» What the task asks: Return, verbatim and in full, the records that follow, but not their pictures.

» Data for this task:
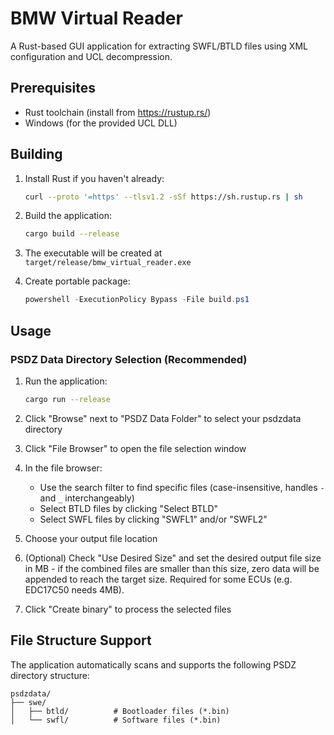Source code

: # BMW Virtual Reader

A Rust-based GUI application for extracting SWFL/BTLD files using XML configuration and UCL decompression.

## Prerequisites

- Rust toolchain (install from https://rustup.rs/)
- Windows (for the provided UCL DLL)

## Building

1. Install Rust if you haven't already:
   ```bash
   curl --proto '=https' --tlsv1.2 -sSf https://sh.rustup.rs | sh
   ```

2. Build the application:
   ```bash
   cargo build --release
   ```

3. The executable will be created at `target/release/bmw_virtual_reader.exe`

4. Create portable package:
   ```powershell
   powershell -ExecutionPolicy Bypass -File build.ps1
   ```

## Usage

### PSDZ Data Directory Selection (Recommended)

1. Run the application:
   ```bash
   cargo run --release
   ```

2. Click "Browse" next to "PSDZ Data Folder" to select your psdzdata directory
3. Click "File Browser" to open the file selection window
4. In the file browser:
   - Use the search filter to find specific files (case-insensitive, handles `-` and `_` interchangeably)
   - Select BTLD files by clicking "Select BTLD"
   - Select SWFL files by clicking "SWFL1" and/or "SWFL2"
5. Choose your output file location
6. (Optional) Check "Use Desired Size" and set the desired output file size in MB - if the combined files are smaller than this size, zero data will be appended to reach the target size. Required for some ECUs (e.g. EDC17C50 needs 4MB).
7. Click "Create binary" to process the selected files

## File Structure Support

The application automatically scans and supports the following PSDZ directory structure:
```
psdzdata/
├── swe/
│   ├── btld/          # Bootloader files (*.bin)
│   └── swfl/          # Software files (*.bin)
```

» Answer section:
Source code

: # BMW Virtual Reader

A Rust-based GUI application for extracting SWFL/BTLD files using XML configuration and UCL decompression.

## Prerequisites

- Rust toolchain (install from https://rustup.rs/)
- Windows (for the provided UCL DLL)

## Building

1. Install Rust if you haven't already:
   ```bash
   curl --proto '=https' --tlsv1.2 -sSf https://sh.rustup.rs | sh
   ```

2. Build the application:
   ```bash
   cargo build --release
   ```

3. The executable will be created at `target/release/bmw_virtual_reader.exe`

4. Create portable package:
   ```powershell
   powershell -ExecutionPolicy Bypass -File build.ps1
   ```

## Usage

### PSDZ Data Directory Selection (Recommended)

1. Run the application:
   ```bash
   cargo run --release
   ```

2. Click "Browse" next to "PSDZ Data Folder" to select your psdzdata directory
3. Click "File Browser" to open the file selection window
4. In the file browser:
   - Use the search filter to find specific files (case-insensitive, handles `-` and `_` interchangeably)
   - Select BTLD files by clicking "Select BTLD"
   - Select SWFL files by clicking "SWFL1" and/or "SWFL2"
5. Choose your output file location
6. (Optional) Check "Use Desired Size" and set the desired output file size in MB - if the combined files are smaller than this size, zero data will be appended to reach the target size. Required for some ECUs (e.g. EDC17C50 needs 4MB).
7. Click "Create binary" to process the selected files

## File Structure Support

The application automatically scans and supports the following PSDZ directory structure:
```
psdzdata/
├── swe/
│   ├── btld/          # Bootloader files (*.bin)
│   └── swfl/          # Software files (*.bin)
```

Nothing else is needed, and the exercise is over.